▸ Problem to work on
Repeat the stretch of entries below from the line with "Use classical [[aprendizagem" through the line with "Life in day-tight". Include both ends and add nothing.

▸ Records
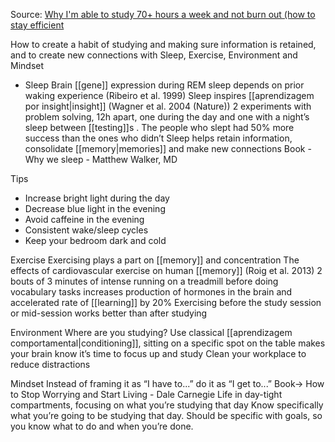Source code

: Source: [Why I'm able to study 70+ hours a week and not burn out (how to stay efficient](https://youtu.be/FARXrLsBNJY)

How to create a habit of studying and making sure information is retained, and to create new connections with Sleep, Exercise, Environment and Mindset

- Sleep
	Brain [[gene]] expression during REM sleep depends on prior waking experience (Ribeiro et al. 1999)
	Sleep inspires [[aprendizagem por insight|insight]] (Wagner et al. 2004 (Nature))
	2 experiments with problem solving, 12h apart, one during the day and one with a night’s sleep between [[testing]]s . The people who slept had 50% more success than the ones who didn’t
	Sleep helps retain information, consolidate [[memory|memories]] and make new connections
	Book - Why we sleep - Matthew Walker, MD

Tips
- Increase bright light during the day
- Decrease blue light in the evening
- Avoid caffeine in the evening
- Consistent wake/sleep cycles
- Keep your bedroom dark and cold


Exercise
	Exercising plays a part on [[memory]] and concentration
	The effects of cardiovascular exercise on human [[memory]] (Roig et al. 2013)
	2 bouts of 3 minutes of intense running on a treadmill before doing vocabulary tasks increases production of hormones in the brain and accelerated rate of [[learning]] by 20%
	Exercising before the study session or mid-session works better than after studying

Environment
	Where are you studying?
	Use classical [[aprendizagem comportamental|conditioning]], sitting on a specific spot on the table makes your brain know it’s time to focus up and study
	Clean your workplace to reduce distractions

Mindset
	Instead of framing it as “I have to...” do it as “I get to...”
	Book→ How to Stop Worrying and Start Living - Dale Carnegie
	Life in day-tight compartments, focusing on what you’re studying that day
	Know specifically what you’re going to be studying that day. Should be specific with goals, so you know what to do and when you’re done.
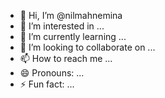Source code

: - 👋 Hi, I’m @nilmahnemina
- 👀 I’m interested in ...
- 🌱 I’m currently learning ...
- 💞️ I’m looking to collaborate on ...
- 📫 How to reach me ...
- 😄 Pronouns: ...
- ⚡ Fun fact: ...

<!---
nilmahnemina/nilmahnemina is a ✨ special ✨ repository because its `README.md` (this file) appears on your GitHub profile.
You can click the Preview link to take a look at your changes.
--->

▸ Solution for this exercise
	Use classical [[aprendizagem comportamental|conditioning]], sitting on a specific spot on the table makes your brain know it’s time to focus up and study
	Clean your workplace to reduce distractions

Mindset
	Instead of framing it as “I have to...” do it as “I get to...”
	Book→ How to Stop Worrying and Start Living - Dale Carnegie
	Life in day-tight compartments, focusing on what you’re studying that day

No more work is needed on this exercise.